Find the line containing "result will be stored in m5out directory" in the material below; copy that line and all following lines exactly.

------------------------------------

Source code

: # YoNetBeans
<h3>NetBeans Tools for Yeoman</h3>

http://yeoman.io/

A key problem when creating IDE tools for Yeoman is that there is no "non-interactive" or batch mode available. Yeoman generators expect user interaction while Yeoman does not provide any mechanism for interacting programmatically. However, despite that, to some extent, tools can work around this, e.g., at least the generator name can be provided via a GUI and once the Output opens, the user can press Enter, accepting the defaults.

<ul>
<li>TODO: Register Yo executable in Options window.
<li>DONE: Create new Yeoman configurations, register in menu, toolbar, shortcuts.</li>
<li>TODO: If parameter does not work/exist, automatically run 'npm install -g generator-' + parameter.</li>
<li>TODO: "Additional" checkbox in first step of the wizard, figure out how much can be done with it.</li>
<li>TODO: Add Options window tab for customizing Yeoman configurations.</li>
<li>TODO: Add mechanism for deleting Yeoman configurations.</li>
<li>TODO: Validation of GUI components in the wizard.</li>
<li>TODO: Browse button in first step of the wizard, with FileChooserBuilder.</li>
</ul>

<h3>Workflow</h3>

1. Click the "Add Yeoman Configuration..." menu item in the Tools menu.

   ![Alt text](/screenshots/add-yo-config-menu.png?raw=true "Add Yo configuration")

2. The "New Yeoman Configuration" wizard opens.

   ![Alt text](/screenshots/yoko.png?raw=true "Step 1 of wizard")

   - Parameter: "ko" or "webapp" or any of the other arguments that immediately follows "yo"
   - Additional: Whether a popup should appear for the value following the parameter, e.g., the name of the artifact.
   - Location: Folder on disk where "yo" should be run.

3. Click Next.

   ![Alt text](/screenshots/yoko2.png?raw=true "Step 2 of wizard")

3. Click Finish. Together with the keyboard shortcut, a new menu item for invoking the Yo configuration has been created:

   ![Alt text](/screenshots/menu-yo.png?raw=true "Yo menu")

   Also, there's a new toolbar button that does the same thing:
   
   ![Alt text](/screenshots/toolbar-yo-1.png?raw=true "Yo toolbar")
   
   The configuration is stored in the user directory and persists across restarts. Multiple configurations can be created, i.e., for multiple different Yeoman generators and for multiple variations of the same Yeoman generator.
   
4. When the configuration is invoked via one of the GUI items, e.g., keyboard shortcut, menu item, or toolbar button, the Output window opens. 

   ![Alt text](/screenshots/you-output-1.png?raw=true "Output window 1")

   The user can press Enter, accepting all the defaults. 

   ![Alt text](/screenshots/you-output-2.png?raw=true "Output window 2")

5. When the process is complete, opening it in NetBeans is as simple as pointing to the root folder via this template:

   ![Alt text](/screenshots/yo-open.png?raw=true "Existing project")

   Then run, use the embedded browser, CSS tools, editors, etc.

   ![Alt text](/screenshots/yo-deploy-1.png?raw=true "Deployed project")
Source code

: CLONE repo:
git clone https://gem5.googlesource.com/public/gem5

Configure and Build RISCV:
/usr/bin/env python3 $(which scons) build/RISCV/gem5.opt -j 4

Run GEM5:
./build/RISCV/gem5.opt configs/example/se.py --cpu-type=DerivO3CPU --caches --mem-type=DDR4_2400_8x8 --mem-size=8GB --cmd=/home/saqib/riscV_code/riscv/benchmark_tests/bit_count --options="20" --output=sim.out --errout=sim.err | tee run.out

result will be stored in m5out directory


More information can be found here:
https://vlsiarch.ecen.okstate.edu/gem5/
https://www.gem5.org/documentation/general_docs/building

------------------------------------

**RESULT OF THIS TASK:**
result will be stored in m5out directory


More information can be found here:
https://vlsiarch.ecen.okstate.edu/gem5/
https://www.gem5.org/documentation/general_docs/building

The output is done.